PROBLEM TO SOLVE: Return only those lines of the listing that hold the word "Inactive".
= = =
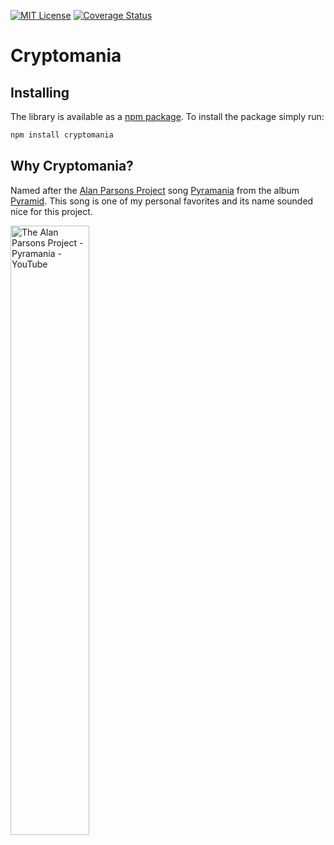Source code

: [![MIT License][license-image]][license-url]
[![Coverage Status][coverall-image]][coverall-url]

# Cryptomania

## Installing
The library is available as a [npm package][npm]. To install the package simply run:
```bash
npm install cryptomania
```

## Why Cryptomania?
Named after the [Alan Parsons Project][alan-parsons-project] song [Pyramania][youtube-video] from the album [Pyramid][pyramid]. 
This song is one of my personal favorites and its name sounded nice for this project.

<a href="http://www.youtube.com/watch?feature=player_embedded&v=O-KWb6JuYp0" title="Watch on YouTube" target="_blank">
    <img src="http://img.youtube.com/vi/O-KWb6JuYp0/0.jpg" alt="The Alan Parsons Project - Pyramania - YouTube" width="50%" />
</a>

[npm]: https://www.npmjs.com/package/cryptomania
[alan-parsons-project]: https://www.the-alan-parsons-project.com/
[pyramid]: https://www.the-alan-parsons-project.com/pyramid
[youtube-video]: https://www.youtube.com/watch?v=O-KWb6JuYp0

[license-image]: http://img.shields.io/badge/license-MIT-blue.svg?style=flat
[license-url]: LICENSE
[coverall-image]: https://coveralls.io/repos/github/michaelverschoof/cryptomania/badge.svg?branch=master
[coverall-url]: https://coveralls.io/github/michaelverschoof/cryptomania?branch=master
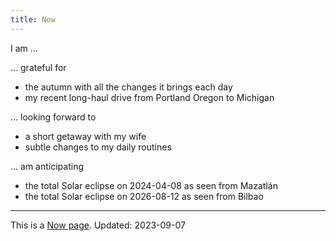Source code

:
 ```yaml
---
title: Now
---
```


I am …

… grateful for

- the autumn with all the changes it brings each day
- my recent long-haul drive from Portland Oregon to Michigan

… looking forward to

- a short getaway with my wife
- subtle changes to my daily routines 

… am anticipating

- the total Solar eclipse on 2024-04-08 as seen from Mazatlán
- the total Solar eclipse on 2026-08-12 as seen from Bilbao

---

This is a <a href="https://nownownow.com/about">Now page</a>.
Updated: 2023-09-07
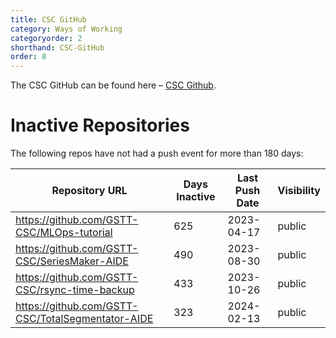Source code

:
 ```yaml
---
title: CSC GitHub
category: Ways of Working
categoryorder: 2
shorthand: CSC-GitHub
order: 8
---
```


The CSC GitHub can be found here – <a href="https://github.com/GSTT-CSC/">CSC Github</a>.

# Inactive Repositories

The following repos have not had a push event for more than 180 days:

| Repository URL | Days Inactive | Last Push Date | Visibility |
| --- | --- | --- | --- |
| https://github.com/GSTT-CSC/MLOps-tutorial | 625 | 2023-04-17 | public |
| https://github.com/GSTT-CSC/SeriesMaker-AIDE | 490 | 2023-08-30 | public |
| https://github.com/GSTT-CSC/rsync-time-backup | 433 | 2023-10-26 | public |
| https://github.com/GSTT-CSC/TotalSegmentator-AIDE | 323 | 2024-02-13 | public |
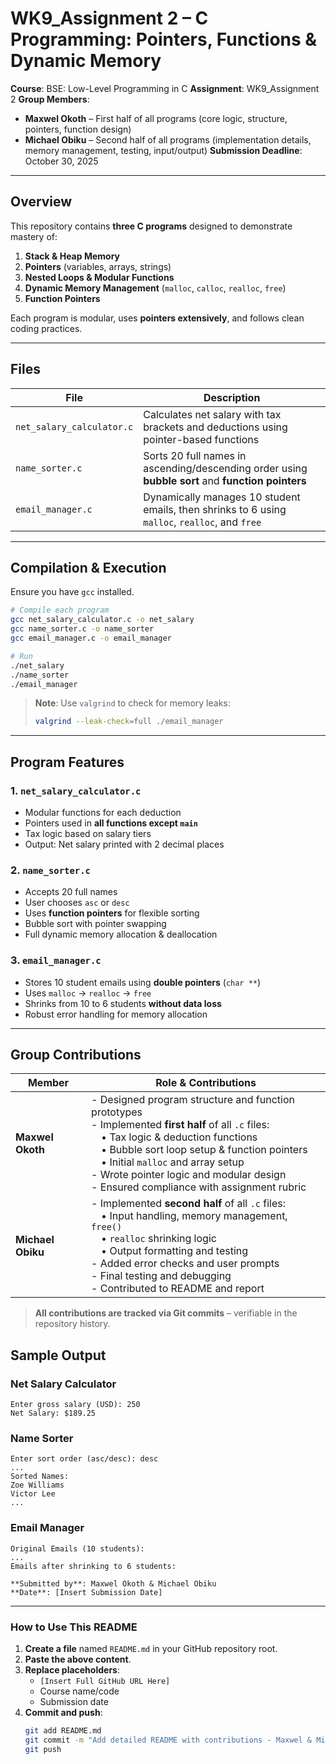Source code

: # WK9_Assignment 2 – C Programming: Pointers, Functions & Dynamic Memory

**Course**: BSE: Low-Level Programming in C
**Assignment**: WK9_Assignment 2
**Group Members**:
- **Maxwel Okoth** – First half of all programs (core logic, structure, pointers, function design)
- **Michael Obiku** – Second half of all programs (implementation details, memory management, testing, input/output)
**Submission Deadline**: October 30, 2025

---

## Overview

This repository contains **three C programs** designed to demonstrate mastery of:

1. **Stack & Heap Memory**
2. **Pointers** (variables, arrays, strings)
3. **Nested Loops & Modular Functions**
4. **Dynamic Memory Management** (`malloc`, `calloc`, `realloc`, `free`)
5. **Function Pointers**

Each program is modular, uses **pointers extensively**, and follows clean coding practices.

---

## Files

| File | Description |
|------|-----------|
| `net_salary_calculator.c` | Calculates net salary with tax brackets and deductions using pointer-based functions |
| `name_sorter.c` | Sorts 20 full names in ascending/descending order using **bubble sort** and **function pointers** |
| `email_manager.c` | Dynamically manages 10 student emails, then shrinks to 6 using `malloc`, `realloc`, and `free` |

---

## Compilation & Execution

Ensure you have `gcc` installed.

```bash
# Compile each program
gcc net_salary_calculator.c -o net_salary
gcc name_sorter.c -o name_sorter
gcc email_manager.c -o email_manager

# Run
./net_salary
./name_sorter
./email_manager
```

> **Note**: Use `valgrind` to check for memory leaks:
> ```bash
> valgrind --leak-check=full ./email_manager
> ```

---

## Program Features

### 1. `net_salary_calculator.c`
- Modular functions for each deduction
- Pointers used in **all functions except `main`**
- Tax logic based on salary tiers
- Output: Net salary printed with 2 decimal places

### 2. `name_sorter.c`
- Accepts 20 full names
- User chooses `asc` or `desc`
- Uses **function pointers** for flexible sorting
- Bubble sort with pointer swapping
- Full dynamic memory allocation & deallocation

### 3. `email_manager.c`
- Stores 10 student emails using **double pointers** (`char **`)
- Uses `malloc` → `realloc` → `free`
- Shrinks from 10 to 6 students **without data loss**
- Robust error handling for memory allocation

---

## Group Contributions

| Member | Role & Contributions |
|-------|------------------------|
| **Maxwel Okoth** | - Designed program structure and function prototypes<br>- Implemented **first half** of all `.c` files:<br> • Tax logic & deduction functions<br> • Bubble sort loop setup & function pointers<br> • Initial `malloc` and array setup<br>- Wrote pointer logic and modular design<br>- Ensured compliance with assignment rubric |
| **Michael Obiku** | - Implemented **second half** of all `.c` files:<br> • Input handling, memory management, `free()`<br> • `realloc` shrinking logic<br> • Output formatting and testing<br>- Added error checks and user prompts<br>- Final testing and debugging<br>- Contributed to README and report |

> **All contributions are tracked via Git commits** – verifiable in the repository history.

## Sample Output

### Net Salary Calculator
```
Enter gross salary (USD): 250
Net Salary: $189.25
```

### Name Sorter
```
Enter sort order (asc/desc): desc
...
Sorted Names:
Zoe Williams
Victor Lee
...
```

### Email Manager
```
Original Emails (10 students):
...
Emails after shrinking to 6 students:

**Submitted by**: Maxwel Okoth & Michael Obiku
**Date**: [Insert Submission Date]
```

---

### How to Use This README

1. **Create a file** named `README.md` in your GitHub repository root.
2. **Paste the above content**.
3. **Replace placeholders**:
   - `[Insert Full GitHub URL Here]`
   - Course name/code
   - Submission date
4. **Commit and push**:
   ```bash
   git add README.md
   git commit -m "Add detailed README with contributions - Maxwel & Michael"
   git push
   ```
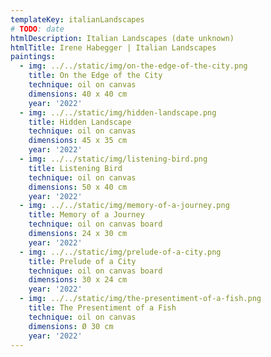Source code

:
 ```yaml
---
templateKey: italianLandscapes
# TODO: date
htmlDescription: Italian Landscapes (date unknown)
htmlTitle: Irene Habegger | Italian Landscapes
paintings:
  - img: ../../static/img/on-the-edge-of-the-city.png
    title: On the Edge of the City
    technique: oil on canvas
    dimensions: 40 x 40 cm
    year: '2022'
  - img: ../../static/img/hidden-landscape.png
    title: Hidden Landscape
    technique: oil on canvas
    dimensions: 45 x 35 cm
    year: '2022'
  - img: ../../static/img/listening-bird.png
    title: Listening Bird
    technique: oil on canvas
    dimensions: 50 x 40 cm
    year: '2022'
  - img: ../../static/img/memory-of-a-journey.png
    title: Memory of a Journey
    technique: oil on canvas board
    dimensions: 24 x 30 cm
    year: '2022'
  - img: ../../static/img/prelude-of-a-city.png
    title: Prelude of a City
    technique: oil on canvas board
    dimensions: 30 x 24 cm
    year: '2022'
  - img: ../../static/img/the-presentiment-of-a-fish.png
    title: The Presentiment of a Fish
    technique: oil on canvas
    dimensions: Ø 30 cm
    year: '2022'
---
```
= = =
TASK SOLUTION:
# Inactive Repositories
| Repository URL | Days Inactive | Last Push Date | Visibility |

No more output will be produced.